Apple hat weitere Einzelheiten zum Studio Display der zweiten Generation und zum Studio Display XDR bekanntgegeben. Demnach ist das Studio Display 2 mit dem A19-Chip mit acht GB Arbeitsspeicher ausgestattet, während das Studio Display XDR über den A19 Pro mit zwölf GB RAM verfügt. Beide Monitore besitzen zudem eine 128-GB-SSD.
Zum Vergleich: Das erste Studio-Display-Modell ist mit dem A13-Chip und einer 64-GB-SSD ausgerüstet. Auf das SSD-Laufwerk der Bildschirme können Anwender allerdings nicht zugreifen (und es beispielsweise für Datenauslagerungen verwenden), es dient ausschließlich dem modifizierten iOS-Betriebssystem, mit dem die Monitore betrieben werden. Was durchaus schade ist, denn das Betriebssystem benötigt nur einen Bruchteil der Kapazität von 128 GB.
Weshalb die SSD so umfangreich dimensioniert ist, bleibt angesichts der geringen tatsächlichen Auslastung (wobei für Firmware-Aktualisierungen sicherlich das eine oder andere GB zusätzlich benötigt wird) offen. Möglicherweise ist es für Apple kostengünstiger, einen A19 (Pro) mit 128 GB "von der Stange" zu nehmen anstatt eine separate Ausführung mit weniger Speicher, aber deutlich geringeren Stückzahlen, fertigen zu lassen.

Bild: Apple.
Auch bezüglich der Systemanforderungen gibt es Neuigkeiten: Auf den Produktseiten von Studio Display 2 und Studio Display XDR wird explizit ein Rechner mit Apple-Prozessor als Voraussetzung angegeben. Was aber nicht stimmt. In einem PDF-Dokument zum Studio Display XDR heißt es vom Hersteller:
"Das Studio Display XDR ist vollständig kompatibel mit allen Mac-Modellen mit Thunderbolt 3 oder neueren Anschlüssen. In Verbindung mit Apple Silicon-basierten Systemen nutzt es automatisch das fortschrittliche Farbmanagement in macOS für nahtloses Umschalten zwischen Referenzmodi."

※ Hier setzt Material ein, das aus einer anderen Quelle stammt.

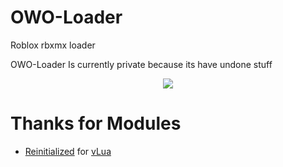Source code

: # OWO-Loader
Roblox rbxmx loader 

OWO-Loader Is currently private because its have undone stuff
<p align="center">
  <a href="https://www.youtube.com/watch?v=12YzWBe68NM"><img src="https://readme-typing-svg.herokuapp.com?font=Caveat&size=50&duration=2000&pause=1000&color=000000&center=true&vCenter=true&random=true&width=435&lines=Showcase;of;script alt="Typing SVG"><a>
  </p>

# Thanks for Modules
- [Reinitialized](https://www.roblox.com/users/189503) for [vLua](https://www.roblox.com/library/4689019964/vLua-Loadstring-reimplemented-in-Lua)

Sowohl das Studio Display 2 als auch das Studio Display XDR lassen sich an älteren, Intel-basierten Macs, die über Thunderbolt 3/4 verfügen, nutzen (was ein Nutzer inzwischen erfolgreich ausprobiert hat) - aber eben mit der einen oder anderen Einschränkung hinsichtlich der macOS-Integration. Zudem steht beim Studio Display XDR die 120-Hz-Bildwiederholrate nur auf Macs mit leistungsstarkem Prozessor zur Verfügung.